プラスチック金型のいろいろ


射出成形用金型

2枚プレート金型 パーティングラインで固定側と可動側に分けれれる金型。構造が簡単で、流動性が良いので適用樹脂が多い反面、多数取りや残留応力に問題があります。大物や深物容器に用いられます。 ダイレクトゲート
サイドゲート
サブマリンゲート
特殊ゲート
3枚プレート金型 固定側取付板と固定側型板の間にランナーストリッププレートを設け、型開き時にランナーやゲートが取出せる金型です。 ピンポイントゲート
サイドゲート
特殊金型 アンダ-カットがある成形品などに適する金型です。 スライドコア
割り型
ねじ型
その他の組み合わせ


圧縮成形用金型
(主として熱硬化性プラスティックに利用されます)


成形圧力を低くできるため、成形品の残留応力が少なく大型品や緻密な部品の成形に向きます。ゲートが不要のためガラス繊維や布チップ強化成形材料には最適です。
平押し型(ベタ押し型、流れ型) パーティング面から余分な材料が流れ出るようになっています。構造が単純で制作費が安い反面、バリが多く材料ロスが多く、また仕上げの手間がかかります。
押込み型 加圧力の全てが成形力となり、高密度で強度が高い製品が得られます。
半押込み型 加圧時は材料を逃がさず圧縮し、流れ出た材料はランド部で切り取られます。平押し型と押込み型の長所あわせ持ち、もっともよく利用される型です。


トランスファ形成用金型
(主として熱硬化性プラスティックの成形能率と品質の向上に利用されます)

材料が逆流することがないので、低速・低圧力で成形でき、成形品にほとんど残留応力が残りません。よって、複雑な部品や細い穴の成形に向き、厚肉品でも内部まで十分に硬化できます。反面、金型代が高く、材料のロスも多い型です。
ポット式 簡単・安価で小物の少量生産に向きます。
インテグラル(浮動)式 流動路の圧力損失、材料損失が大きく大型成形品に向きます。
プッシャ式 材料損失が少なく、生産能率が高いので小物大量生産に向きます。

押出し成形金型

可塑化した材料をダイの小穴から押出し、冷却固化して成形する。

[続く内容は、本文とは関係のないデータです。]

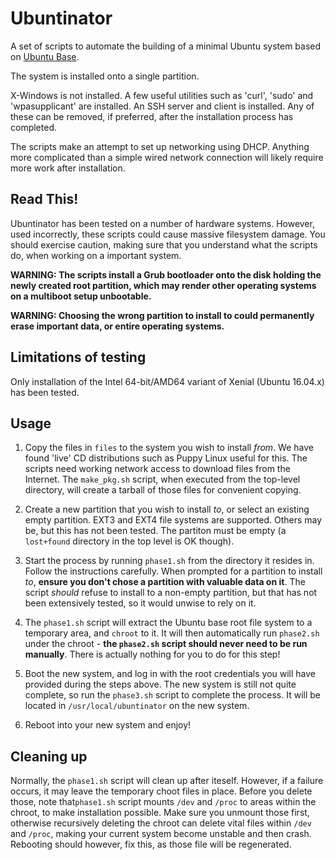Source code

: # Ubuntinator

A set of scripts to automate the building of a minimal Ubuntu system
based on [Ubuntu Base](https://wiki.ubuntu.com/Base).

The system is installed onto a single partition.

X-Windows is not installed. A few useful utilities such as 'curl', 'sudo'
and 'wpasupplicant' are installed. An SSH server and client is installed.
Any of these can be removed, if preferred, after the installation process
has completed.

The scripts make an attempt to set up networking using DHCP. Anything more
complicated than a simple wired network connection will likely require more
work after installation.


## Read This!

Ubuntinator has been tested on a number of hardware systems. However, used
incorrectly, these scripts could cause massive filesystem damage. You should
exercise caution, making sure that you understand what the scripts do, when
working on a important system.

**WARNING: The scripts install a Grub bootloader onto the disk holding the
newly created root partition, which may render other operating systems on a
multiboot setup unbootable.**

**WARNING: Choosing the wrong partition to install to could permanently erase
important data, or entire operating systems.**


## Limitations of testing

Only installation of the Intel 64-bit/AMD64 variant of Xenial 
(Ubuntu 16.04.x) has been tested.


## Usage

1. Copy the files in `files` to the system you wish to install *from*. We have
found 'live' CD distributions such as Puppy Linux useful for this. The scripts
need working network access to download files from the Internet. The
`make_pkg.sh` script, when executed from the top-level directory, will
create a tarball of those files for convenient copying.

2. Create a new partition that you wish to install *to*, or select an existing
empty partition. EXT3 and EXT4 file systems are supported. Others may be,
but this has not been tested. The partiton must be empty (a `lost+found`
directory in the top level is OK though).

3. Start the process by running `phase1.sh` from the directory it resides in.
Follow the instructions carefully. When prompted for a partition to install
*to*, **ensure you don't chose a partition with valuable data on it**. The
script *should* refuse to install to a non-empty partition, but that has not
been extensively tested, so it would unwise to rely on it.

4. The `phase1.sh` script will extract the Ubuntu base root file system to a
temporary area, and `chroot` to it. It will then automatically run `phase2.sh`
under the chroot - **the `phase2.sh` script should never need to be run
manually**. There is actually nothing for you to do for this step!

5. Boot the new system, and log in with the root credentials you will have
provided during the steps above. The new system is still not quite complete,
so run the `phase3.sh` script to complete the process. It will be located in
`/usr/local/ubuntinator` on the new system.

6. Reboot into your new system and enjoy!


## Cleaning up

Normally, the `phase1.sh` script will clean up after iteself. However, if a
failure occurs, it may leave the temporary choot files in place. Before you
delete those, note that`phase1.sh` script mounts `/dev` and `/proc` to areas
within the  chroot, to make installation possible. Make sure you unmount those
first, otherwise recursively deleting the chroot can delete vital files
within `/dev` and `/proc`, making your current system become unstable and then
crash. Rebooting should  however, fix this, as those file will be regenerated.
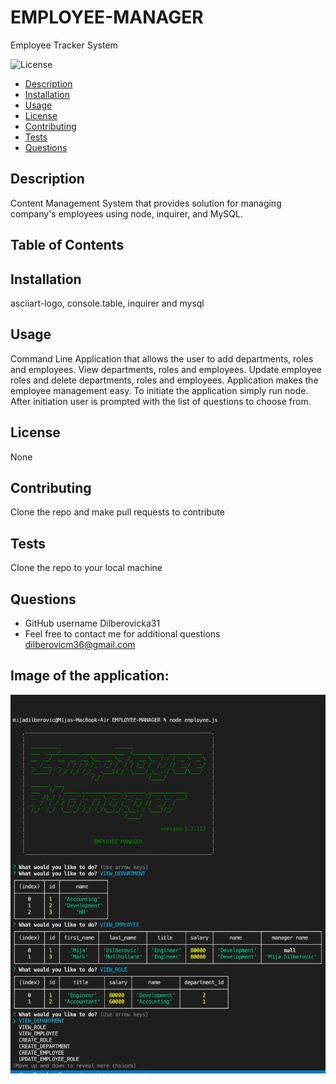 # EMPLOYEE-MANAGER

Employee Tracker System

![License](https://img.shields.io/badge/License-None)

- [Description](#Description)
- [Installation](#Installation)
- [Usage](#Usage)
- [License](#License)
- [Contributing](#Contributing)
- [Tests](#Tests)
- [Questions](#Questions)

## Description

Content Management System that provides solution for managing company's employees using node, inquirer, and MySQL.

## Table of Contents

## Installation

asciiart-logo, console.table, inquirer and mysql

## Usage

Command Line Application that allows the user to add departments, roles and employees. View departments, roles and employees. Update employee roles and delete departments, roles and employees. Application makes the employee management easy. To initiate the application simply run node. After initiation user is prompted with the list of questions to choose from.

## License

None

## Contributing

Clone the repo and make pull requests to contribute

## Tests

Clone the repo to your local machine

## Questions

- GitHub username Dilberovicka31
- Feel free to contact me for additional questions dilberovicm36@gmail.com

## Image of the application:

![EMPLOYEE-MANAGER](./EmployeeManager.png)
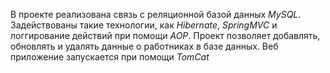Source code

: В проекте реализована связь с реляционной базой данных *MySQL*. Задействованы такие технологии, как *Hibernate*, *SpringMVC* и логгирование действий при помощи *AOP*. Проект позволяет добавлять, обновлять и удалять данные о работниках в базе данных. Веб приложение запускается при помощи *TomCat*
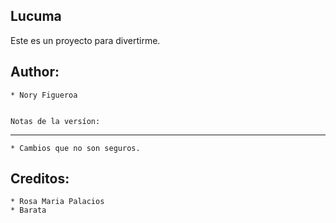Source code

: Lucuma
------
Este es un proyecto para divertirme.

Author:
-------
    * Nory Figueroa


    Notas de la versíon:
--------------------
    * Cambios que no son seguros.

Creditos:
-------
    * Rosa Maria Palacios
    * Barata

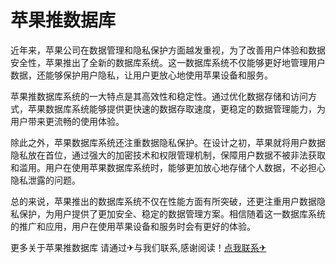 # 苹果推数据库

近年来，苹果公司在数据管理和隐私保护方面越发重视，为了改善用户体验和数据安全性，苹果推出了全新的数据库系统。这一数据库系统不仅能够更好地管理用户数据，还能够保护用户隐私，让用户更放心地使用苹果设备和服务。

苹果推数据库系统的一大特点是其高效性和稳定性。通过优化数据存储和访问方式，苹果数据库系统能够提供更快速的数据存取速度，更稳定的数据管理能力，为用户带来更流畅的使用体验。

除此之外，苹果数据库系统还注重数据隐私保护。在设计之初，苹果就将用户数据隐私放在首位，通过强大的加密技术和权限管理机制，保障用户数据不被非法获取和滥用。用户在使用苹果数据库系统时，能够更加放心地存储个人数据，不必担心隐私泄露的问题。

总的来说，苹果推出的数据库系统不仅在性能方面有所突破，还更注重用户数据隐私保护，为用户提供了更加安全、稳定的数据管理方案。相信随着这一数据库系统的推广和应用，用户在使用苹果设备和服务时会有更好的体验。

更多关于苹果推数据库 请通过✈与我们联系,感谢阅读！[点我联系✈](https://ac.G208.com)
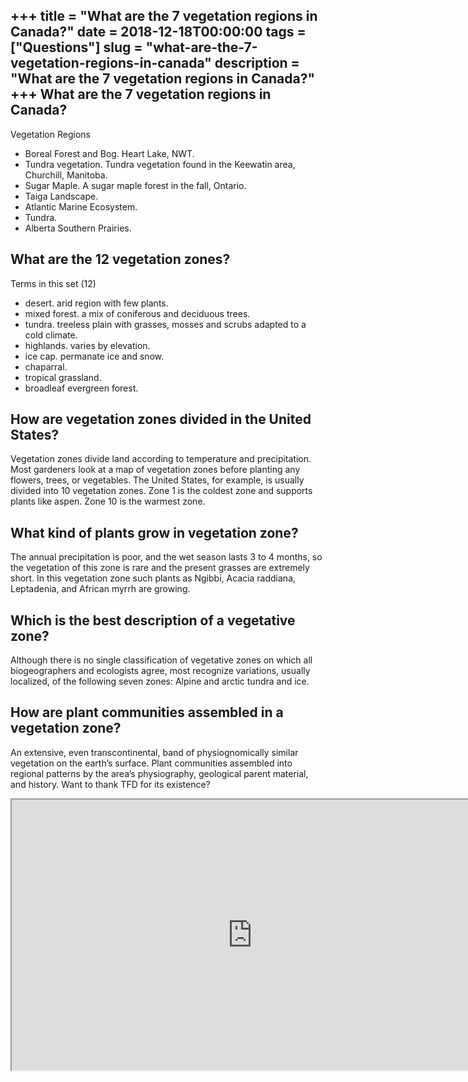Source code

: +++
title = "What are the 7 vegetation regions in Canada?"
date = 2018-12-18T00:00:00
tags = ["Questions"]
slug = "what-are-the-7-vegetation-regions-in-canada"
description = "What are the 7 vegetation regions in Canada?"
+++
What are the 7 vegetation regions in Canada?
--------------------------------------------

Vegetation Regions

- Boreal Forest and Bog. Heart Lake, NWT.
- Tundra vegetation. Tundra vegetation found in the Keewatin area, Churchill, Manitoba.
- Sugar Maple. A sugar maple forest in the fall, Ontario.
- Taiga Landscape.
- Atlantic Marine Ecosystem.
- Tundra.
- Alberta Southern Prairies.

What are the 12 vegetation zones?
---------------------------------

Terms in this set (12)

- desert. arid region with few plants.
- mixed forest. a mix of coniferous and deciduous trees.
- tundra. treeless plain with grasses, mosses and scrubs adapted to a cold climate.
- highlands. varies by elevation.
- ice cap. permanate ice and snow.
- chaparral.
- tropical grassland.
- broadleaf evergreen forest.

How are vegetation zones divided in the United States?
------------------------------------------------------

Vegetation zones divide land according to temperature and precipitation. Most gardeners look at a map of vegetation zones before planting any flowers, trees, or vegetables. The United States, for example, is usually divided into 10 vegetation zones. Zone 1 is the coldest zone and supports plants like aspen. Zone 10 is the warmest zone.

What kind of plants grow in vegetation zone?
--------------------------------------------

The annual precipitation is poor, and the wet season lasts 3 to 4 months, so the vegetation of this zone is rare and the present grasses are extremely short. In this vegetation zone such plants as Ngibbi, Acacia raddiana, Leptadenia, and African myrrh are growing.

Which is the best description of a vegetative zone?
---------------------------------------------------

Although there is no single classification of vegetative zones on which all biogeographers and ecologists agree, most recognize variations, usually localized, of the following seven zones: Alpine and arctic tundra and ice.

How are plant communities assembled in a vegetation zone?
---------------------------------------------------------

An extensive, even transcontinental, band of physiognomically similar vegetation on the earth’s surface. Plant communities assembled into regional patterns by the area’s physiography, geological parent material, and history. Want to thank TFD for its existence?

<iframe allow="accelerometer; autoplay; clipboard-write; encrypted-media; gyroscope; picture-in-picture" allowfullscreen="" class="__youtube_prefs__  epyt-is-override  no-lazyload" data-no-lazy="1" data-origheight="433" data-origwidth="770" data-skipgform_ajax_framebjll="" height="433" id="_ytid_89158" loading="lazy" src="https://www.youtube.com/embed/wlLoSHT_QQM?enablejsapi=1&autoplay=0&cc_load_policy=0&cc_lang_pref=&iv_load_policy=1&loop=0&modestbranding=0&rel=1&fs=1&playsinline=0&autohide=2&theme=dark&color=red&controls=1&" title="YouTube player" width="770"></iframe>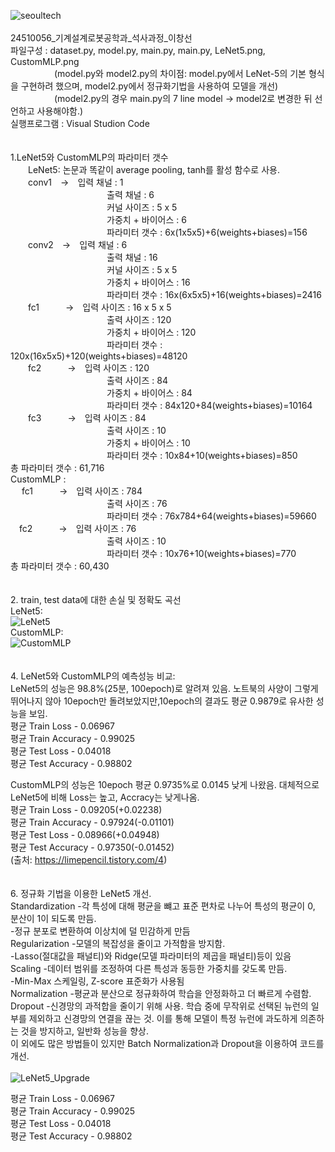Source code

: ![seoultech](https://github.com/ChangsunLeee/HW2/assets/167077784/a93d1135-86f0-4205-a140-2092311546d2)<br/><br/>
24510056_기계설계로봇공학과_석사과정_이창선 <br/>
파일구성 : dataset.py, model.py, main.py, main.py, LeNet5.png, CustomMLP.png <br/>
     (model.py와 model2.py의 차이점: model.py에서 LeNet-5의 기본 형식을 구현하려 했으며, model2.py에서 정규화기법을 사용하여 모델을 개선) <br/>
     (model2.py의 경우 main.py의 7 line model -> model2로 변경한 뒤 선언하고 사용해야함.) <br/>
실행프로그램 : Visual Studion Code <br/>
<br/>
<br/>
1.LeNet5와 CustomMLP의 파라미터 갯수 <br/>
  LeNet5: 논문과 똑같이 average pooling, tanh를 활성 함수로 사용. <br/>
  conv1 -> 입력 채널 : 1 <br/>
           출력 채널 : 6 <br/>
           커널 사이즈 : 5 x 5 <br/>
           가중치 + 바이어스 : 6 <br/>
           파라미터 갯수 : 6x(1x5x5)+6(weights+biases)=156 <br/>
  conv2 -> 입력 채널 : 6 <br/>
           출력 채널 : 16 <br/>
           커널 사이즈 : 5 x 5 <br/>
           가중치 + 바이어스 : 16 <br/>
           파라미터 갯수 : 16x(6x5x5)+16(weights+biases)=2416 <br/>
  fc1   -> 입력 사이즈 : 16 x 5 x 5 <br/>
           출력 사이즈 : 120 <br/>
           가중치 + 바이어스 : 120 <br/>
           파라미터 갯수 : 120x(16x5x5)+120(weights+biases)=48120 <br/>
  fc2   -> 입력 사이즈 : 120 <br/>
           출력 사이즈 : 84 <br/>
           가중치 + 바이어스 : 84 <br/>
           파라미터 갯수 : 84x120+84(weights+biases)=10164 <br/>
  fc3   -> 입력 사이즈 : 84 <br/>
           출력 사이즈 : 10 <br/>
           가중치 + 바이어스 : 10 <br/>
           파라미터 갯수 : 10x84+10(weights+biases)=850 <br/>
  총 파라미터 갯수 : 61,716 <br/>
  CustomMLP : <br/> 
  fc1   -> 입력 사이즈 : 784 <br/>
           출력 사이즈 : 76 <br/>
           파라미터 갯수 : 76x784+64(weights+biases)=59660 <br/>
 fc2   -> 입력 사이즈 : 76 <br/>
           출력 사이즈 : 10 <br/>
           파라미터 갯수 : 10x76+10(weights+biases)=770 <br/>
  총 파라미터 갯수 : 60,430 <br/>
 <br/>
 <br/>
2. train, test data에 대한 손실 및 정확도 곡선 <br/>
   LeNet5: <br/>
   ![LeNet5](https://github.com/ChangsunLeee/HW2/assets/167077784/ba682db5-463e-4012-907c-b65c6a9f813f) <br/>
   CustomMLP: <br/>
   ![CustomMLP](https://github.com/ChangsunLeee/HW2/assets/167077784/400e9b37-d365-4eb2-bdae-07e63625d4e0) <br/>
 <br/>
 <br/>
4. LeNet5와 CustomMLP의 예측성능 비교: <br/>
   LeNet5의 성능은 98.8%(25분, 100epoch)로 알려져 있음. 노트북의 사양이 그렇게 뛰어나지 않아 10epoch만 돌려보았지만,10epoch의 결과도 평균 0.9879로 유사한 성능을 보임. <br/>
   평균 Train Loss     - 0.06967 <br/>
   평균 Train Accuracy - 0.99025 <br/>
   평균 Test Loss      - 0.04018 <br/>
   평균 Test Accuracy  - 0.98802 <br/>

   CustomMLP의 성능은 10epoch 평균 0.9735%로 0.0145 낮게 나왔음. 대체적으로 LeNet5에 비해 Loss는 높고, Accracy는 낮게나옴. <br/>
   평균 Train Loss     - 0.09205(+0.02238) <br/>
   평균 Train Accuracy - 0.97924(-0.01101) <br/>
   평균 Test Loss      - 0.08966(+0.04948) <br/>
   평균 Test Accuracy  - 0.97350(-0.01452) <br/>
   (출처: https://limepencil.tistory.com/4) <br/>
    <br/>
    <br/>
6. 정규화 기법을 이용한 LeNet5 개선. <br/>
   Standardization -각 특성에 대해 평균을 뺴고 표준 편차로 나누어 특성의 평균이 0, 분산이 1이 되도록 만듬. <br/>
                   -정규 분포로 변환하여 이상치에 덜 민감하게 만듬 <br/>
   Regularization  -모델의 복잡성을 줄이고 가적함을 방지함. <br/>
                   -Lasso(절대값을 패널티)와 Ridge(모델 파라미터의 제곱을 패널티)등이 있음 <br/>
   Scaling         -데이터 범위를 조정하여 다른 특성과 동등한 가중치를 갖도록 만듬. <br/>
                   -Min-Max 스케일링, Z-score 표준화가 사용됨 <br/>
   Normalization   -평균과 분산으로 정규화하여 학습을 안정화하고 더 빠르게 수렴함. <br/>
   Dropout         -신경망의 과적합을 줄이기 위해 사용. 학습 중에 무작위로 선택된 뉴런의 일부를 제외하고 신경망의 연결을 끊는 것. 이를 통해 모델이 특정 뉴런에 과도하게 의존하는 것을 방지하고, 일반화 성능을 향상. <br/>
   이 외에도 많은 방법들이 있지만 Batch Normalization과 Dropout을 이용하여 코드를 개선. <br/>
        <br/>
  ![LeNet5_Upgrade](https://github.com/ChangsunLeee/HW2/assets/167077784/1830fe4d-ae9c-473b-bde9-6d54b5aa7f14)

   평균 Train Loss     - 0.06967 <br/>
   평균 Train Accuracy - 0.99025 <br/>
   평균 Test Loss      - 0.04018 <br/>
   평균 Test Accuracy  - 0.98802 <br/>
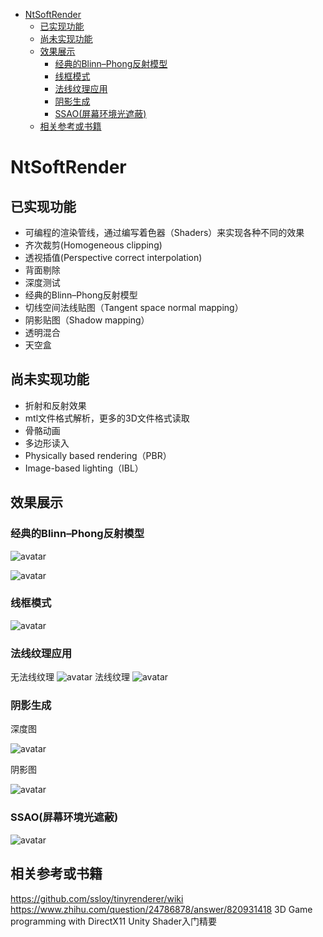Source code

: 
<!-- @import "[TOC]" {cmd="toc" depthFrom=1 depthTo=6 orderedList=false} -->

<!-- code_chunk_output -->

- [NtSoftRender](#ntsoftrender)
  - [已实现功能](#已实现功能)
  - [尚未实现功能](#尚未实现功能)
  - [效果展示](#效果展示)
    - [经典的Blinn–Phong反射模型](#经典的blinnphong反射模型)
    - [线框模式](#线框模式)
    - [法线纹理应用](#法线纹理应用)
    - [阴影生成](#阴影生成)
    - [SSAO(屏幕环境光遮蔽)](#ssao屏幕环境光遮蔽)
  - [相关参考或书籍](#相关参考或书籍)

<!-- /code_chunk_output -->

# NtSoftRender

## 已实现功能

- 可编程的渲染管线，通过编写着色器（Shaders）来实现各种不同的效果
- 齐次裁剪(Homogeneous clipping)
- 透视插值(Perspective correct interpolation)
- 背面剔除
- 深度测试
- 经典的Blinn–Phong反射模型
- 切线空间法线贴图（Tangent space normal mapping）
- 阴影贴图（Shadow mapping）
- 透明混合
- 天空盒

## 尚未实现功能

- 折射和反射效果
- mtl文件格式解析，更多的3D文件格式读取
- 骨骼动画
- 多边形读入
- Physically based rendering（PBR）
- Image-based lighting（IBL）

## 效果展示

### 经典的Blinn–Phong反射模型

![avatar](/show/BP_diablo1.png "diablo")

![avatar](/show/BP_diablo2.PNG "diablo")

### 线框模式

![avatar](/show/wireframe_diablo.png "diablo")

### 法线纹理应用

无法线纹理
![avatar](/show/NT_BP_diablo.PNG "diablo")
法线纹理
![avatar](/show/TBP_diablo.PNG "diablo")

### 阴影生成

深度图

![avatar](/show/depth_diablo.PNG "diablo")

阴影图

![avatar](/show/shadow_diablo.PNG "diablo")

### SSAO(屏幕环境光遮蔽)

![avatar](/show/SSAO_diablo.PNG "diablo")

## 相关参考或书籍

<https://github.com/ssloy/tinyrenderer/wiki>
<https://www.zhihu.com/question/24786878/answer/820931418>
3D Game programming with DirectX11
Unity Shader入门精要
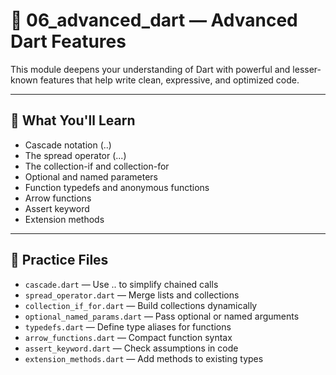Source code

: # 🧠 06_advanced_dart — Advanced Dart Features

This module deepens your understanding of Dart with powerful and lesser-known features that help write clean, expressive, and optimized code.

---

## 🧰 What You'll Learn

- Cascade notation (..)
- The spread operator (...)
- The collection-if and collection-for
- Optional and named parameters
- Function typedefs and anonymous functions
- Arrow functions
- Assert keyword
- Extension methods

---

## 🧪 Practice Files

- `cascade.dart` — Use .. to simplify chained calls
- `spread_operator.dart` — Merge lists and collections
- `collection_if_for.dart` — Build collections dynamically
- `optional_named_params.dart` — Pass optional or named arguments
- `typedefs.dart` — Define type aliases for functions
- `arrow_functions.dart` — Compact function syntax
- `assert_keyword.dart` — Check assumptions in code
- `extension_methods.dart` — Add methods to existing types

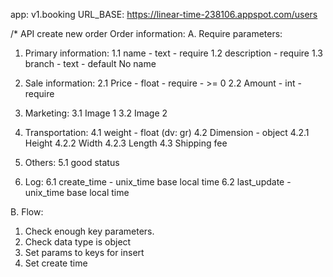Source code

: app: v1.booking    URL_BASE: https://linear-time-238106.appspot.com/users




/* API create new order 
Order information:
A. Require parameters:

1. Primary information:
    1.1 name - text - require
    1.2 description - require
    1.3 branch - text - default No name

2. Sale information: 
    2.1 Price - float - require - >= 0
    2.2 Amount - int - require

3. Marketing:
    3.1 Image 1
    3.2 Image 2

4. Transportation:
    4.1 weight - float (dv: gr)
    4.2 Dimension - object 
        4.2.1 Height
        4.2.2 Width
        4.2.3 Length
    4.3 Shipping fee

5. Others:
    5.1 good status
6. Log:
    6.1 create_time - unix_time base local time
    6.2 last_update - unix_time base local time

B. Flow:
1. Check enough key parameters.
2. Check data type is object
3. Set params to keys for insert
4. Set create time
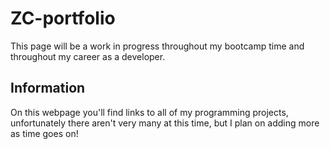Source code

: # ZC-portfolio
This page will be a work in progress throughout my bootcamp time and throughout my career as a developer. 
## Information
On this webpage you'll find links to all of my programming projects, unfortunately there aren't very many at this time, but I plan on adding more as time goes on!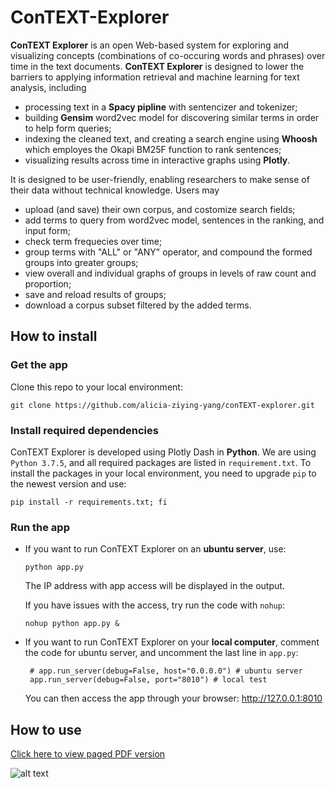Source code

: # ConTEXT-Explorer

**ConTEXT Explorer** is an open Web-based system for exploring and visualizing concepts (combinations of co-occuring words and phrases) over time in the text documents. **ConTEXT Explorer** is designed to lower the barriers to applying information retrieval and machine learning for text analysis, including
- processing text in a **Spacy pipline** with sentencizer and tokenizer;
- building **Gensim** word2vec model for discovering similar terms in order to help form queries;
- indexing the cleaned text, and creating a search engine using **Whoosh** which employes the Okapi BM25F function to rank sentences;
- visualizing results across time in interactive graphs using **Plotly**.

It is designed to be user-friendly, enabling researchers to make sense of their data without technical knowledge. Users may

- upload (and save) their own corpus, and costomize search fields;
- add terms to query from word2vec model, sentences in the ranking, and input form;
- check term frequecies over time;
- group terms with "ALL" or "ANY" operator, and compound the formed groups into greater groups;
- view overall and individual graphs of groups in levels of raw count and proportion;
- save and reload results of groups; 
- download a corpus subset filtered by the added terms.

## How to install
### Get the app
Clone this repo to your local environment:

    git clone https://github.com/alicia-ziying-yang/conTEXT-explorer.git

### Install required dependencies    
ConTEXT Explorer is developed using Plotly Dash in **Python**. We are using `Python 3.7.5`, and all required packages are listed in `requirement.txt`. To install the packages in your local environment, you need to upgrade `pip` to the newest version and use:

    pip install -r requirements.txt; fi 

### Run the app
- If you want to run ConTEXT Explorer on an **ubuntu server**, use:

      python app.py

  The IP address with app access will be displayed in the output.
  
  If you have issues with the access, try run the code with `nohup`:

      nohup python app.py &
    
  

- If you want to run ConTEXT Explorer on your **local computer**, comment the code for ubuntu server, and uncomment the last line in `app.py`:

       # app.run_server(debug=False, host="0.0.0.0") # ubuntu server    
       app.run_server(debug=False, port="8010") # local test           

  You can then access the app through your browser: http://127.0.0.1:8010

## How to use

[Click here to view paged PDF version](https://github.com/alicia-ziying-yang/conTEXT-explorer/blob/main/doc/conTEXT_explorer_ui_manual.pdf)

![alt text](https://github.com/alicia-ziying-yang/conTEXT-explorer/blob/1f330277415a54bff35e9dbd00025bb57fe6221d/doc/conTEXT_explorer_ui_manual.png?raw=true)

断面形状が一定(棒状、環状など)の製品を連続的に能率的に成形できます。シート用ダイ、パイプ用ダイが典型的な例です。

ブロー(吹込み)成用金型

押出し成形法の原理を応用したものです。押出された管状の成形品(バリソン)の内部に圧縮空気を吹き込み、膨張させ金型内面に固着させる方法です。
ダイレクトブロー法 バリソンが柔らかいうちに、圧縮空気を吹き込み成形します。
延伸ブロー法 固化したシートまたはチューブ状のバリソンを加熱軟化し、型内で圧縮空気を吹き込み成形します。

真空成形金型

シート状の熱可塑性材料を加熱軟化し、金型にあけた穴から空気を排気し、シートを型に吸着し成形します。成形圧力が大気圧以下のため、型材に石膏、木材、熱硬化性プラスティックを用いることができます。安価な設備で大型の成形品を得ることができます。
ストレート法(メス型成形) 加熱軟化した材料を真空引きだけで成形します。浅絞り向きです。
ドレーブ法(オス型成形) 材料をオス型で押出した後、真空引きで成形します。
スナップバック法 ダイボックス内で軟化した成形材を真空引きで伸張した後、オス型を押し込み、次に圧縮空気を吹き込んで、成形材をオス型に密着させる方法です。
プラグリング法(プラグアシスト法) プラグ(凸型)に固定したシートを加熱軟化し、プラグでメス型に押し当てた後、真空引きしメス方内面に吸着させる方法です。